“Mauer im Kopf”: Ghosts of the Berlin Wall

A lot of Berlin is like any other capital city. But take a walk down Bernauer Straße and you’ll find yourself confronted with Berlin’s recent past – by one of the few remaining sections of the Berlin Wall. This imposing and equally hideous structure powerfully symbolises Germany’s difficult, 45-year-long post-war period when the nation became the frontline of the clash between
two superpowers and their ideologies.

Germany was divided between the Allied powers in 1945 – the USA, Britain, France, and the USSR. Berlin, being the capital and largest city, was similarly divided up, although it was in the middle of the Soviet zone of the country. As the West-USSR relationship cooled and froze into the Cold War, Germany became more deeply divided and in 1949 two states were founded: the Western-backed Federal Republic of Germany (FRG), and the Soviet satellite German Democratic Republic (GDR). West Berlin became a Western enclave within the GDR.

East Germans, however, were soon fed up with the East’s repressive regime and slow recovery from the war, especially compared to West Germany’s exceptional post-war development. With a better life easily available over the border, many East Germans left. The GDR government closed the GDR/FRG border in 1952, but, as the East/West Berlin border remained open, this had little effect. Between 1945 and 1961, 3.65 million mostly East Germans – 19% of the country’s entire population – emigrated. This today would be the equivalent of 12.5 million Brits or 61 million Americans leaving their homeland.

Finally, in 1961, the GDR government decided enough was enough.

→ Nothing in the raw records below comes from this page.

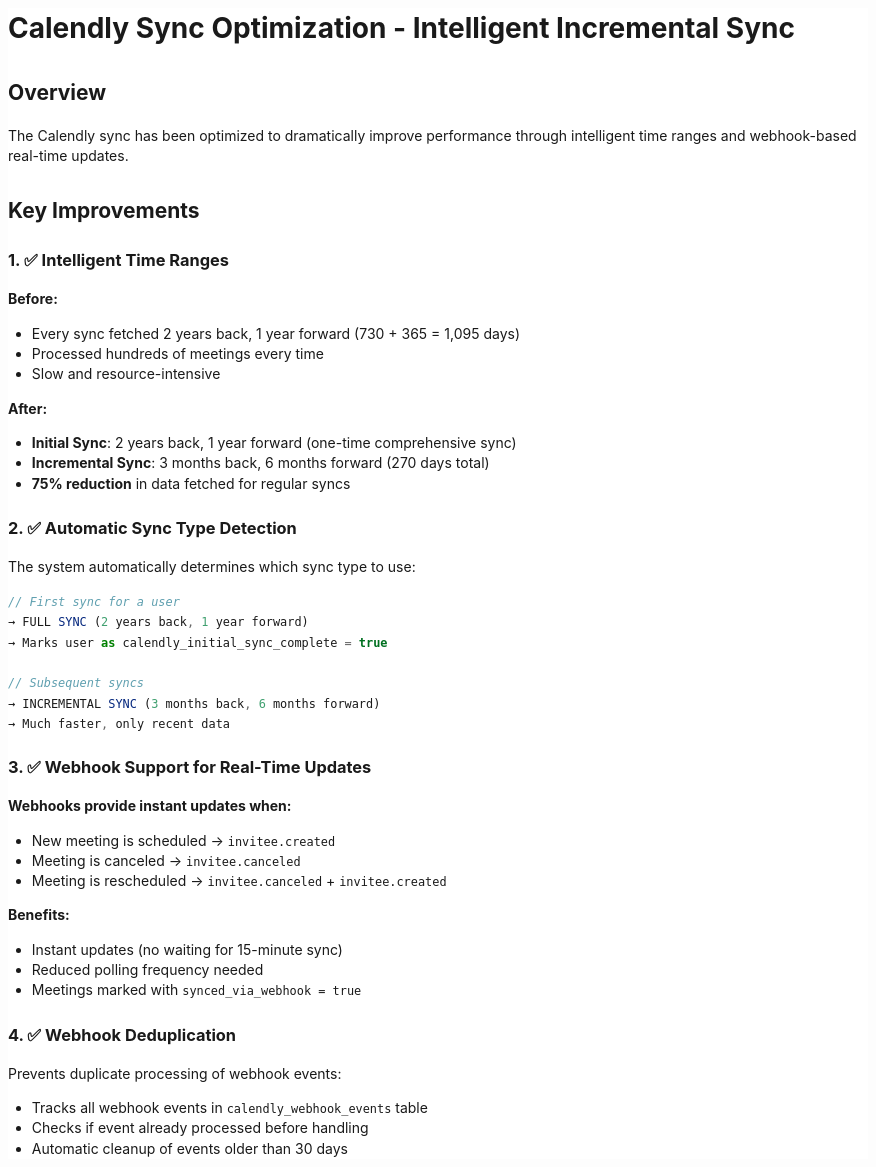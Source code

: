 # Calendly Sync Optimization - Intelligent Incremental Sync

## Overview

The Calendly sync has been optimized to dramatically improve performance through intelligent time ranges and webhook-based real-time updates.

## Key Improvements

### 1. ✅ Intelligent Time Ranges

**Before:**
- Every sync fetched 2 years back, 1 year forward (730 + 365 = 1,095 days)
- Processed hundreds of meetings every time
- Slow and resource-intensive

**After:**
- **Initial Sync**: 2 years back, 1 year forward (one-time comprehensive sync)
- **Incremental Sync**: 3 months back, 6 months forward (270 days total)
- **75% reduction** in data fetched for regular syncs

### 2. ✅ Automatic Sync Type Detection

The system automatically determines which sync type to use:

```javascript
// First sync for a user
→ FULL SYNC (2 years back, 1 year forward)
→ Marks user as calendly_initial_sync_complete = true

// Subsequent syncs
→ INCREMENTAL SYNC (3 months back, 6 months forward)
→ Much faster, only recent data
```

### 3. ✅ Webhook Support for Real-Time Updates

**Webhooks provide instant updates when:**
- New meeting is scheduled → `invitee.created`
- Meeting is canceled → `invitee.canceled`
- Meeting is rescheduled → `invitee.canceled` + `invitee.created`

**Benefits:**
- Instant updates (no waiting for 15-minute sync)
- Reduced polling frequency needed
- Meetings marked with `synced_via_webhook = true`

### 4. ✅ Webhook Deduplication

Prevents duplicate processing of webhook events:
- Tracks all webhook events in `calendly_webhook_events` table
- Checks if event already processed before handling
- Automatic cleanup of events older than 30 days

Berliners waking up on the 13th August 1961 were stunned to find their city cut in half by barbed wire of the Berlin Wall. Later, concrete panels were installed and a 100-metre-wide “death strip” on the eastern side of the wall was cleared. For the next 28 years, the border was virtually impenetrable for East Germans.

Exploring Berlin makes for an interesting look at the (once-) divided city. In many parts of the city centre, you can hardly tell the wall was ever there, let alone which side of it you’re on. The “death strip”, a blank canvas for property developers after the wall fell, has been almost entirely covered with new buildings leaving just a line of cobblestones to mark the former border; while older buildings in the East have been cleaned and renovated, and are now as valuable as any in the West. Even the trams, withdrawn in West Berlin to make way for cars, cross the old border once again. But travel out of the city centre and the difference becomes far more obvious.

Much of the two Berlins’ post-war suburban development reflects their dominant powers’ ideologies. Thus, in Steglitz (West Berlin), the A103 Autobahn – a “freeway”, if you will – cuts an ugly and very American line through the middle of otherwise typically German suburbs. All this to enable the free passage of the car, long held in the western world, particularly the USA, as an embodiment of democracy and freedom – after all, you as the driver have your own choice of where and when you travel.

In Friedrichshain (East Berlin), meanwhile, is Karl-Marx-Allee – an impressive boulevard 90 metres wide and nearly 2 kilometres long, in carbon-copy Stalinist style. In fact, it was even named Stalinallee and boasted a statue of the Soviet leader when it was first built. East Germany’s communist philosophy can also be seen in the East’s post-war housing,
such as in the Marzahn housing estate: monolithic, prefabricated tower blocks, providing all inhabitants with equal space and facilities. However uninspiring, though, they offered their first residents a massive improvement in living conditions over older inner-city housing.

But it’s not just what you see that varies – it’s what you think. The physical Berlin Wall might be gone, but the “Mauer im Kopf” – the “wall in the mind” – persists. A majority of both East and West Germans believe that differences between the two Germanies outweigh the similarities. Even among Germans born after the wall fell, 44% of Easterners and 30% of Westerners see more differences. The gap is closing, but slowly; opinions of each other are often still coloured by the derogatory labels of “Jammer-Ossi” (“whining Easterner”) and “Besser-Wessi” (“better Westerner”, a play on the German “Besserwisser” – “know-it-all”). Will Berlin – and Germany – ever be truly reunified? Who knows, but it is certainly still an unfinished process.